*** Records supplied
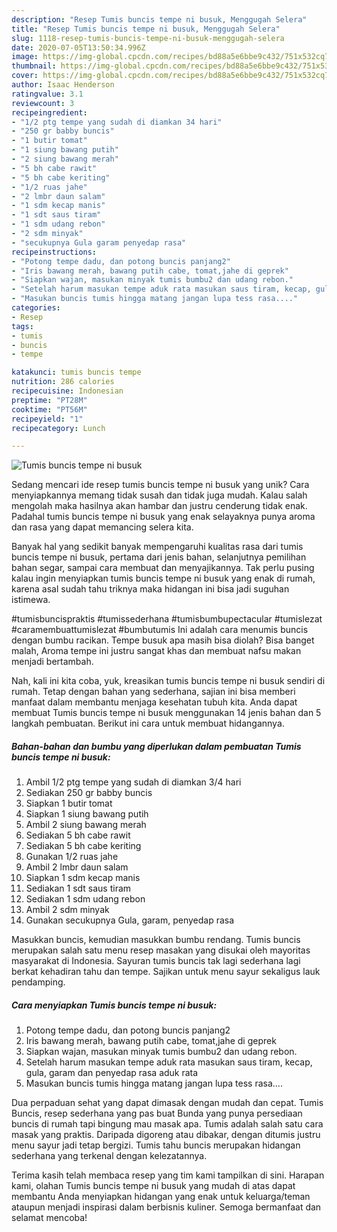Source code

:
 ```yaml
---
description: "Resep Tumis buncis tempe ni busuk, Menggugah Selera"
title: "Resep Tumis buncis tempe ni busuk, Menggugah Selera"
slug: 1118-resep-tumis-buncis-tempe-ni-busuk-menggugah-selera
date: 2020-07-05T13:50:34.996Z
image: https://img-global.cpcdn.com/recipes/bd88a5e6bbe9c432/751x532cq70/tumis-buncis-tempe-ni-busuk-foto-resep-utama.jpg
thumbnail: https://img-global.cpcdn.com/recipes/bd88a5e6bbe9c432/751x532cq70/tumis-buncis-tempe-ni-busuk-foto-resep-utama.jpg
cover: https://img-global.cpcdn.com/recipes/bd88a5e6bbe9c432/751x532cq70/tumis-buncis-tempe-ni-busuk-foto-resep-utama.jpg
author: Isaac Henderson
ratingvalue: 3.1
reviewcount: 3
recipeingredient:
- "1/2 ptg tempe yang sudah di diamkan 34 hari"
- "250 gr babby buncis"
- "1 butir tomat"
- "1 siung bawang putih"
- "2 siung bawang merah"
- "5 bh cabe rawit"
- "5 bh cabe keriting"
- "1/2 ruas jahe"
- "2 lmbr daun salam"
- "1 sdm kecap manis"
- "1 sdt saus tiram"
- "1 sdm udang rebon"
- "2 sdm minyak"
- "secukupnya Gula garam penyedap rasa"
recipeinstructions:
- "Potong tempe dadu, dan potong buncis panjang2"
- "Iris bawang merah, bawang putih cabe, tomat,jahe di geprek"
- "Siapkan wajan, masukan minyak tumis bumbu2 dan udang rebon."
- "Setelah harum masukan tempe aduk rata masukan saus tiram, kecap, gula, garam dan penyedap rasa aduk rata"
- "Masukan buncis tumis hingga matang jangan lupa tess rasa...."
categories:
- Resep
tags:
- tumis
- buncis
- tempe

katakunci: tumis buncis tempe 
nutrition: 286 calories
recipecuisine: Indonesian
preptime: "PT28M"
cooktime: "PT56M"
recipeyield: "1"
recipecategory: Lunch

---
```



![Tumis buncis tempe ni busuk](https://img-global.cpcdn.com/recipes/bd88a5e6bbe9c432/751x532cq70/tumis-buncis-tempe-ni-busuk-foto-resep-utama.jpg)

Sedang mencari ide resep tumis buncis tempe ni busuk yang unik? Cara menyiapkannya memang tidak susah dan tidak juga mudah. Kalau salah mengolah maka hasilnya akan hambar dan justru cenderung tidak enak. Padahal tumis buncis tempe ni busuk yang enak selayaknya punya aroma dan rasa yang dapat memancing selera kita.

Banyak hal yang sedikit banyak mempengaruhi kualitas rasa dari tumis buncis tempe ni busuk, pertama dari jenis bahan, selanjutnya pemilihan bahan segar, sampai cara membuat dan menyajikannya. Tak perlu pusing kalau ingin menyiapkan tumis buncis tempe ni busuk yang enak di rumah, karena asal sudah tahu triknya maka hidangan ini bisa jadi suguhan istimewa.

#tumisbuncispraktis #tumissederhana #tumisbumbupectacular #tumislezat #caramembuattumislezat #bumbutumis Ini adalah cara menumis buncis dengan bumbu racikan. Tempe busuk apa masih bisa diolah? Bisa banget malah, Aroma tempe ini justru sangat khas dan membuat nafsu makan menjadi bertambah.


Nah, kali ini kita coba, yuk, kreasikan tumis buncis tempe ni busuk sendiri di rumah. Tetap dengan bahan yang sederhana, sajian ini bisa memberi manfaat dalam membantu menjaga kesehatan tubuh kita. Anda dapat membuat Tumis buncis tempe ni busuk menggunakan 14 jenis bahan dan 5 langkah pembuatan. Berikut ini cara untuk membuat hidangannya.

<!--inarticleads1-->

##### Bahan-bahan dan bumbu yang diperlukan dalam pembuatan Tumis buncis tempe ni busuk:

1. Ambil 1/2 ptg tempe yang sudah di diamkan 3/4 hari
1. Sediakan 250 gr babby buncis
1. Siapkan 1 butir tomat
1. Siapkan 1 siung bawang putih
1. Ambil 2 siung bawang merah
1. Sediakan 5 bh cabe rawit
1. Sediakan 5 bh cabe keriting
1. Gunakan 1/2 ruas jahe
1. Ambil 2 lmbr daun salam
1. Siapkan 1 sdm kecap manis
1. Sediakan 1 sdt saus tiram
1. Sediakan 1 sdm udang rebon
1. Ambil 2 sdm minyak
1. Gunakan secukupnya Gula, garam, penyedap rasa


Masukkan buncis, kemudian masukkan bumbu rendang. Tumis buncis merupakan salah satu menu resep masakan yang disukai oleh mayoritas masyarakat di Indonesia. Sayuran tumis buncis tak lagi sederhana lagi berkat kehadiran tahu dan tempe. Sajikan untuk menu sayur sekaligus lauk pendamping. 

<!--inarticleads2-->

##### Cara menyiapkan Tumis buncis tempe ni busuk:

1. Potong tempe dadu, dan potong buncis panjang2
1. Iris bawang merah, bawang putih cabe, tomat,jahe di geprek
1. Siapkan wajan, masukan minyak tumis bumbu2 dan udang rebon.
1. Setelah harum masukan tempe aduk rata masukan saus tiram, kecap, gula, garam dan penyedap rasa aduk rata
1. Masukan buncis tumis hingga matang jangan lupa tess rasa....


Dua perpaduan sehat yang dapat dimasak dengan mudah dan cepat. Tumis Buncis, resep sederhana yang pas buat Bunda yang punya persediaan buncis di rumah tapi bingung mau masak apa. Tumis adalah salah satu cara masak yang praktis. Daripada digoreng atau dibakar, dengan ditumis justru menu sayur jadi tetap bergizi. Tumis tahu buncis merupakan hidangan sederhana yang terkenal dengan kelezatannya. 

Terima kasih telah membaca resep yang tim kami tampilkan di sini. Harapan kami, olahan Tumis buncis tempe ni busuk yang mudah di atas dapat membantu Anda menyiapkan hidangan yang enak untuk keluarga/teman ataupun menjadi inspirasi dalam berbisnis kuliner. Semoga bermanfaat dan selamat mencoba!
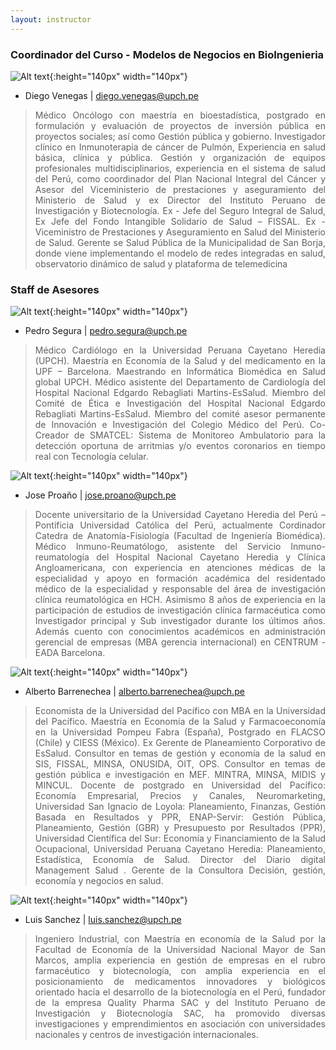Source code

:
 ```yaml
---
layout: instructor
---
```

### Coordinador del Curso - Modelos de Negocios en BioIngenieria
![Alt text](/instructors/diego_venegas.png){:height="140px" width="140px"}

* Diego Venegas | diego.venegas@upch.pe 
><div style="text-align: justify"> Médico Oncólogo con maestría en bioestadística, postgrado en formulación y evaluación de proyectos de inversión pública en proyectos sociales; así como Gestión pública y gobierno. Investigador clínico en Inmunoterapia de cáncer de Pulmón, Experiencia en salud básica, clínica y pública. Gestión y organización de equipos profesionales multidisciplinarios, experiencia en el sistema de salud del Perú, como coordinador del Plan Nacional Integral del Cáncer y Asesor del Viceministerio de prestaciones y aseguramiento del Ministerio de Salud y ex Director del Instituto Peruano de Investigación y Biotecnología. Ex - Jefe del Seguro Integral de Salud, Ex Jefe del Fondo Intangible Solidario de Salud – FISSAL. Ex -Viceministro de Prestaciones y Aseguramiento en Salud del Ministerio de Salud. Gerente se Salud Pública de la Municipalidad de San Borja, donde viene implementando el modelo de redes integradas en salud, observatorio dinámico de salud y plataforma de telemedicina </div>


### Staff de Asesores 
![Alt text](/instructors/pedro_segura.png){:height="140px" width="140px"}

* Pedro Segura | pedro.segura@upch.pe 
><div style="text-align: justify"> Médico Cardiólogo en la Universidad Peruana Cayetano Heredia (UPCH). Maestría en Economía de la Salud y del medicamento en la UPF – Barcelona. Maestrando en Informática Biomédica en Salud global UPCH. Médico asistente del Departamento de Cardiología del Hospital Nacional Edgardo Rebagliati Martins-EsSalud. Miembro del Comité de Ética e Investigación del Hospital Nacional Edgardo Rebagliati Martins-EsSalud. Miembro del comité asesor permanente de Innovación e Investigación del Colegio Médico del Perú. Co-Creador de SMATCEL: Sistema de Monitoreo Ambulatorio para la detección oportuna de arritmias y/o eventos coronarios en tiempo real con Tecnología celular. </div> 


![Alt text](/instructors/jose_proanho.jpg){:height="140px" width="140px"}

* Jose Proaño | jose.proano@upch.pe 
><div style="text-align: justify"> Docente universitario de la Universidad Cayetano Heredia del Perú – Pontificia Universidad Católica del Perú, actualmente Cordinador Catedra de Anatomía-Fisiología (Facultad de Ingeniería Biomédica). Médico Inmuno-Reumatólogo, asistente del Servicio Inmuno-reumatología del Hospital Nacional Cayetano Heredia y Clínica Angloamericana, con experiencia en atenciones médicas de la especialidad y apoyo en formación académica del residentado médico de la especialidad y responsable del área de investigación clínica reumatológica en HCH. Asimismo 8 años de experiencia en la participación de estudios de investigación clínica farmacéutica como Investigador principal y Sub investigador durante los últimos años. Además cuento con conocimientos académicos en administración gerencial de empresas (MBA gerencia internacional) en CENTRUM - EADA Barcelona. </div> 

![Alt text](/instructors/alberto_barrenechea.jpeg){:height="140px" width="140px"}

* Alberto Barrenechea | alberto.barrenechea@upch.pe 
><div style="text-align: justify"> Economista de la Universidad del Pacífico con MBA en la Universidad del Pacífico. Maestría en Economía de la Salud y Farmacoeconomía en la Universidad Pompeu Fabra (España), Postgrado en FLACSO (Chile) y CIESS (México). Ex Gerente de Planeamiento Corporativo de EsSalud. Consultor en temas de gestión y economía de la salud en SIS, FISSAL, MINSA, ONUSIDA, OIT, OPS. Consultor en temas de gestión pública e investigación en MEF. MINTRA, MINSA, MIDIS y MINCUL. Docente de postgrado en Universidad del Pacífico: Economía Empresarial, Precios y Canales, Neuromarketing, Universidad San Ignacio de Loyola: Planeamiento, Finanzas, Gestión Basada en Resultados y PPR, ENAP-Servir: Gestión Pública, Planeamiento, Gestión (GBR) y Presupuesto por Resultados (PPR), Universidad Científica del Sur: Economía y Financiamiento de la Salud Ocupacional, Universidad Peruana Cayetano Heredia: Planeamiento, Estadística, Economía de Salud. Director del Diario digital Management Salud . Gerente de la Consultora Decisión, gestión, economía y negocios en salud. </div> 

![Alt text](/instructors/Luis_Sanchez.jpeg){:height="140px" width="140px"}

* Luis Sanchez  | luis.sanchez@upch.pe 
><div style="text-align: justify"> Ingeniero Industrial, con Maestría en economía de la Salud por la Facultad de Economía de la Universidad Nacional Mayor de San Marcos, amplia experiencia en gestión de empresas en el rubro farmacéutico y biotecnología, con amplia experiencia en el posicionamiento de medicamentos innovadores y biológicos orientado hacia el desarrollo de la biotecnología en el Perú,  fundador de la empresa Quality Pharma SAC y del Instituto Peruano de Investigación y Biotecnología SAC, ha promovido diversas investigaciones y emprendimientos en asociación con universidades nacionales y centros de investigación internacionales. </div> 


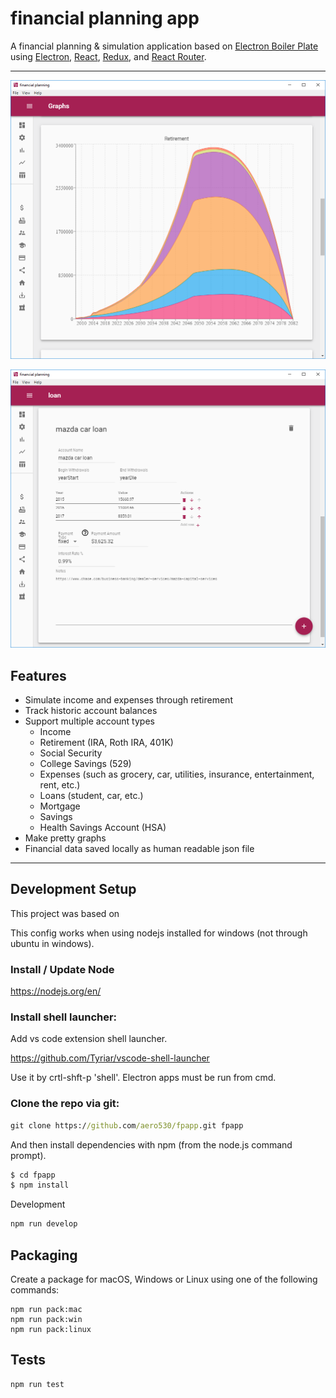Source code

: # financial planning app

A financial planning & simulation application based on [Electron Boiler Plate](https://github.com/jschr/electron-react-redux-boilerplate) using 
<a href="http://electron.atom.io/">Electron</a>, <a href="https://facebook.github.io/react/">React</a>, <a href="https://redux.js.org/">Redux</a>, and <a href="https://github.com/reactjs/react-router">React Router</a>.

---

![screenshot_graphs](https://github.com/aero530/fpapp/raw/master/resources/screenshots/graphs.png "Graph")

![screenshot_loan](https://github.com/aero530/fpapp/raw/master/resources/screenshots/loan.png "Loan")

## Features

* Simulate income and expenses through retirement
* Track historic account balances
* Support multiple account types
  * Income
  * Retirement (IRA, Roth IRA, 401K)
  * Social Security
  * College Savings (529)
  * Expenses (such as grocery, car, utilities, insurance, entertainment, rent, etc.)
  * Loans (student, car, etc.)
  * Mortgage
  * Savings
  * Health Savings Account (HSA)
* Make pretty graphs
* Financial data saved locally as human readable json file

---

## Development Setup

This project was based on 

This config works when using nodejs installed for windows (not through ubuntu in windows).

### Install / Update Node

https://nodejs.org/en/


### Install shell launcher:

Add vs code extension shell launcher.

https://github.com/Tyriar/vscode-shell-launcher

Use it by crtl-shft-p 'shell'. Electron apps must be run from cmd.

### Clone the repo via git:

```cmd
git clone https://github.com/aero530/fpapp.git fpapp
```

And then install dependencies with npm (from the node.js command prompt).

```cmd
$ cd fpapp
$ npm install
```

Development
```bash
npm run develop
```

## Packaging

Create a package for macOS, Windows or Linux using one of the following commands:

```
npm run pack:mac
npm run pack:win
npm run pack:linux
```

## Tests

```
npm run test
```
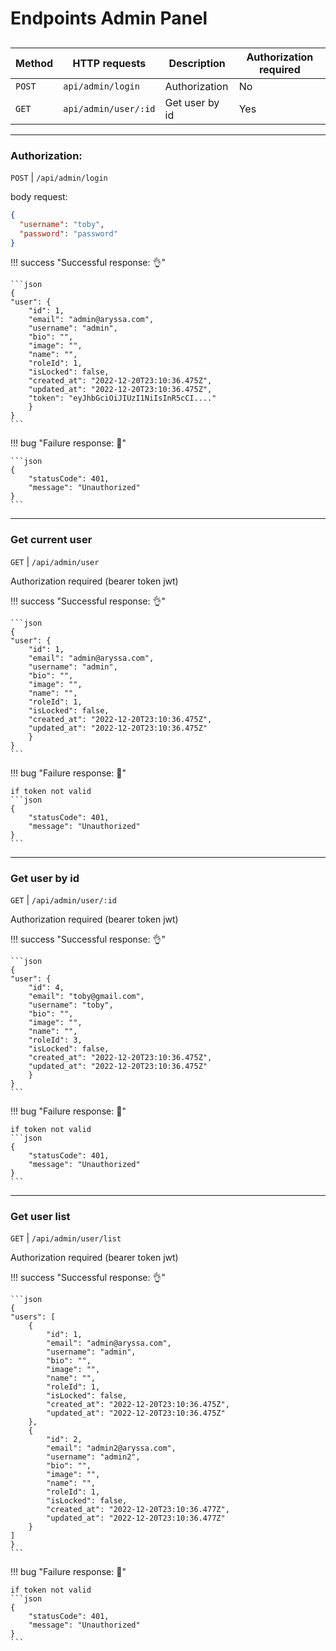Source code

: # Endpoints Admin Panel



## 
| Method | HTTP requests        | Description    | Authorization required |
|--------|----------------------|----------------|------------------------|
| `POST` | `api/admin/login`    | Authorization  | No                     |
| `GET`  | `api/admin/user/:id` | Get user by id | Yes                    |





---
### Authorization:

`POST` | `/api/admin/login`<br>

body request:
```json
{
  "username": "toby",
  "password": "password"
}
```

!!! success "Successful response: 👌"

    ```json
    {
    "user": {
        "id": 1,
        "email": "admin@aryssa.com",
        "username": "admin",
        "bio": "",
        "image": "",
        "name": "",
        "roleId": 1,
        "isLocked": false,
        "created_at": "2022-12-20T23:10:36.475Z",
        "updated_at": "2022-12-20T23:10:36.475Z",
        "token": "eyJhbGciOiJIUzI1NiIsInR5cCI...."
        }
    }
    ```

!!! bug "Failure response: 🚧"

    ```json
    {
        "statusCode": 401,
        "message": "Unauthorized"
    }
    ```
---
### Get current user

`GET` | `/api/admin/user`<br>

Authorization required (bearer token jwt)

!!! success "Successful response: 👌"

    ```json
    {
    "user": {
        "id": 1,
        "email": "admin@aryssa.com",
        "username": "admin",
        "bio": "",
        "image": "",
        "name": "",
        "roleId": 1,
        "isLocked": false,
        "created_at": "2022-12-20T23:10:36.475Z",
        "updated_at": "2022-12-20T23:10:36.475Z"
        }
    }
    ```
!!! bug "Failure response: 🚧"
    
    if token not valid
    ```json
    {
        "statusCode": 401,
        "message": "Unauthorized"
    }
    ```
---
### Get user by id

`GET` | `/api/admin/user/:id`<br>

Authorization required (bearer token jwt)

!!! success "Successful response: 👌"

    ```json
    {
    "user": {
        "id": 4,
        "email": "toby@gmail.com",
        "username": "toby",
        "bio": "",
        "image": "",
        "name": "",
        "roleId": 3,
        "isLocked": false,
        "created_at": "2022-12-20T23:10:36.475Z",
        "updated_at": "2022-12-20T23:10:36.475Z"
        }
    }
    ```
!!! bug "Failure response: 🚧"

    if token not valid
    ```json
    {
        "statusCode": 401,
        "message": "Unauthorized"
    }
    ```
---
### Get user list

`GET` | `/api/admin/user/list`<br>

Authorization required (bearer token jwt)

!!! success "Successful response: 👌"

    ```json
    {
	"users": [
		{
			"id": 1,
			"email": "admin@aryssa.com",
			"username": "admin",
			"bio": "",
			"image": "",
			"name": "",
			"roleId": 1,
			"isLocked": false,
			"created_at": "2022-12-20T23:10:36.475Z",
			"updated_at": "2022-12-20T23:10:36.475Z"
		},
		{
			"id": 2,
			"email": "admin2@aryssa.com",
			"username": "admin2",
			"bio": "",
			"image": "",
			"name": "",
			"roleId": 1,
			"isLocked": false,
			"created_at": "2022-12-20T23:10:36.477Z",
			"updated_at": "2022-12-20T23:10:36.477Z"
		}
	]
    }
    ```
!!! bug "Failure response: 🚧"

    if token not valid
    ```json
    {
        "statusCode": 401,
        "message": "Unauthorized"
    }
    ```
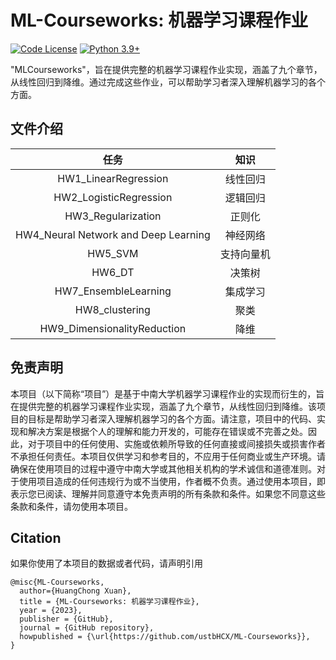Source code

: # ML-Courseworks: 机器学习课程作业

[![Code License](https://img.shields.io/badge/Code%20License-Apache_2.0-green.svg)](https://github.com/SCIR-HI/Med-ChatGLM/blob/main/LICENSE)
[![Python 3.9+](https://img.shields.io/badge/python-3.8+-blue.svg)](https://www.python.org/downloads/release/python-3810/)

"MLCourseworks"，旨在提供完整的机器学习课程作业实现，涵盖了九个章节，从线性回归到降维。通过完成这些作业，可以帮助学习者深入理解机器学习的各个方面。

## 文件介绍

|                 任务                 |    知识    |
| :----------------------------------: | :--------: |
|         HW1_LinearRegression         |  线性回归  |
|        HW2_LogisticRegression        |  逻辑回归  |
|          HW3_Regularization          |   正则化   |
| HW4_Neural Network and Deep Learning |  神经网络  |
|               HW5_SVM               | 支持向量机 |
|                HW6_DT                |   决策树   |
|         HW7_EnsembleLearning         |  集成学习  |
|            HW8_clustering            |    聚类    |
|     HW9_DimensionalityReduction     |    降维    |

## 免责声明

本项目（以下简称“项目”）是基于中南大学机器学习课程作业的实现而衍生的，旨在提供完整的机器学习课程作业实现，涵盖了九个章节，从线性回归到降维。该项目的目标是帮助学习者深入理解机器学习的各个方面。请注意，项目中的代码、实现和解决方案是根据个人的理解和能力开发的，可能存在错误或不完善之处。因此，对于项目中的任何使用、实施或依赖所导致的任何直接或间接损失或损害作者不承担任何责任。本项目仅供学习和参考目的，不应用于任何商业或生产环境。请确保在使用项目的过程中遵守中南大学或其他相关机构的学术诚信和道德准则。对于使用项目造成的任何违规行为或不当使用，作者概不负责。通过使用本项目，即表示您已阅读、理解并同意遵守本免责声明的所有条款和条件。如果您不同意这些条款和条件，请勿使用本项目。

## Citation

如果你使用了本项目的数据或者代码，请声明引用

```
@misc{ML-Courseworks,
  author={HuangChong Xuan},
  title = {ML-Courseworks: 机器学习课程作业},
  year = {2023},
  publisher = {GitHub},
  journal = {GitHub repository},
  howpublished = {\url{https://github.com/ustbHCX/ML-Courseworks}},
}
```
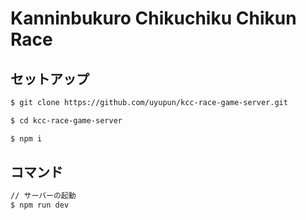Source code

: # Kanninbukuro Chikuchiku Chikun Race

## セットアップ

```bash
$ git clone https://github.com/uyupun/kcc-race-game-server.git

$ cd kcc-race-game-server

$ npm i
```

## コマンド

```bash
// サーバーの起動
$ npm run dev
```
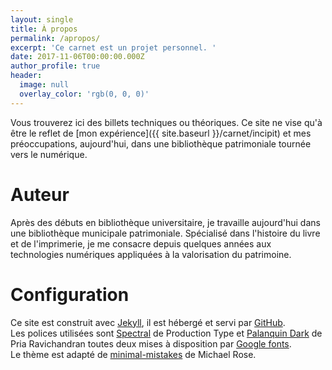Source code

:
```yaml
---
layout: single
title: À propos
permalink: /apropos/
excerpt: 'Ce carnet est un projet personnel. '
date: 2017-11-06T00:00:00.000Z
author_profile: true
header:
  image: null
  overlay_color: 'rgb(0, 0, 0)'
---
```


Vous trouverez ici des billets techniques ou théoriques. Ce site ne vise qu'à être le reflet de [mon expérience]({{ site.baseurl }}/carnet/incipit) et mes préoccupations, aujourd'hui, dans une bibliothèque patrimoniale tournée vers le numérique.

# Auteur

Après des débuts en bibliothèque universitaire, je travaille aujourd'hui dans une bibliothèque municipale patrimoniale. Spécialisé dans l'histoire du livre et de l'imprimerie, je me consacre depuis quelques années aux technologies numériques appliquées à la valorisation du patrimoine.

# Configuration

Ce site est construit avec [Jekyll](https://jekyllrb.com), il est hébergé et servi par [GitHub](https://github.com).<br>
Les polices utilisées sont [Spectral](https://fonts.google.com/specimen/Spectral) de Production Type et [Palanquin Dark](https://fonts.google.com/specimen/Palanquin+Dark) de Pria Ravichandran toutes deux mises à disposition par [Google fonts](https://fonts.google.com/).<br>
Le thème est adapté de [minimal-mistakes](https://github.com/mmistakes/minimal-mistakes) de Michael Rose.
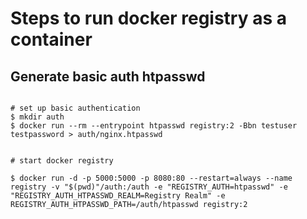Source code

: # Steps to run docker registry as a container


## Generate basic auth htpasswd
```

# set up basic authentication
$ mkdir auth
$ docker run --rm --entrypoint htpasswd registry:2 -Bbn testuser testpassword > auth/nginx.htpasswd


# start docker registry

$ docker run -d -p 5000:5000 -p 8080:80 --restart=always --name registry -v "$(pwd)"/auth:/auth -e "REGISTRY_AUTH=htpasswd" -e "REGISTRY_AUTH_HTPASSWD_REALM=Registry Realm" -e REGISTRY_AUTH_HTPASSWD_PATH=/auth/htpasswd registry:2
```

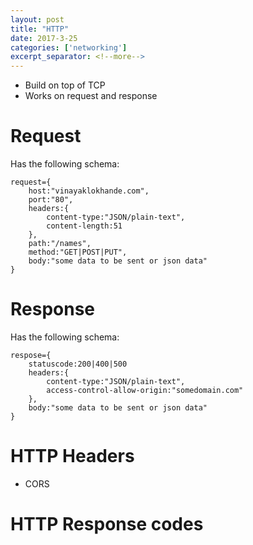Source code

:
 ```yaml
---
layout: post
title: "HTTP"
date: 2017-3-25
categories: ['networking']
excerpt_separator: <!--more-->
---
```



- Build on top of TCP
- Works on request and response
# Request
Has the following schema:

```
request={
    host:"vinayaklokhande.com",
    port:"80",
    headers:{
        content-type:"JSON/plain-text",
        content-length:51
    },
    path:"/names",
    method:"GET|POST|PUT",
    body:"some data to be sent or json data"
}
```
# Response
Has the following schema:
```
respose={
    statuscode:200|400|500
    headers:{
        content-type:"JSON/plain-text",
        access-control-allow-origin:"somedomain.com"
    },
    body:"some data to be sent or json data"
}
```
# HTTP Headers

- CORS


# HTTP Response codes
******
What to work on: Any pictures are to be skipped, and the lines from the beginning of the entries through the line with "Sedang mencari ide" copied exactly.

Your solution:
Source code

:
 ```yaml
---
description: "Resep Tumis buncis tempe ni busuk, Menggugah Selera"
title: "Resep Tumis buncis tempe ni busuk, Menggugah Selera"
slug: 1118-resep-tumis-buncis-tempe-ni-busuk-menggugah-selera
date: 2020-07-05T13:50:34.996Z
image: https://img-global.cpcdn.com/recipes/bd88a5e6bbe9c432/751x532cq70/tumis-buncis-tempe-ni-busuk-foto-resep-utama.jpg
thumbnail: https://img-global.cpcdn.com/recipes/bd88a5e6bbe9c432/751x532cq70/tumis-buncis-tempe-ni-busuk-foto-resep-utama.jpg
cover: https://img-global.cpcdn.com/recipes/bd88a5e6bbe9c432/751x532cq70/tumis-buncis-tempe-ni-busuk-foto-resep-utama.jpg
author: Isaac Henderson
ratingvalue: 3.1
reviewcount: 3
recipeingredient:
- "1/2 ptg tempe yang sudah di diamkan 34 hari"
- "250 gr babby buncis"
- "1 butir tomat"
- "1 siung bawang putih"
- "2 siung bawang merah"
- "5 bh cabe rawit"
- "5 bh cabe keriting"
- "1/2 ruas jahe"
- "2 lmbr daun salam"
- "1 sdm kecap manis"
- "1 sdt saus tiram"
- "1 sdm udang rebon"
- "2 sdm minyak"
- "secukupnya Gula garam penyedap rasa"
recipeinstructions:
- "Potong tempe dadu, dan potong buncis panjang2"
- "Iris bawang merah, bawang putih cabe, tomat,jahe di geprek"
- "Siapkan wajan, masukan minyak tumis bumbu2 dan udang rebon."
- "Setelah harum masukan tempe aduk rata masukan saus tiram, kecap, gula, garam dan penyedap rasa aduk rata"
- "Masukan buncis tumis hingga matang jangan lupa tess rasa...."
categories:
- Resep
tags:
- tumis
- buncis
- tempe

katakunci: tumis buncis tempe 
nutrition: 286 calories
recipecuisine: Indonesian
preptime: "PT28M"
cooktime: "PT56M"
recipeyield: "1"
recipecategory: Lunch

---
```



![Tumis buncis tempe ni busuk](https://img-global.cpcdn.com/recipes/bd88a5e6bbe9c432/751x532cq70/tumis-buncis-tempe-ni-busuk-foto-resep-utama.jpg)

Sedang mencari ide resep tumis buncis tempe ni busuk yang unik? Cara menyiapkannya memang tidak susah dan tidak juga mudah. Kalau salah mengolah maka hasilnya akan hambar dan justru cenderung tidak enak. Padahal tumis buncis tempe ni busuk yang enak selayaknya punya aroma dan rasa yang dapat memancing selera kita.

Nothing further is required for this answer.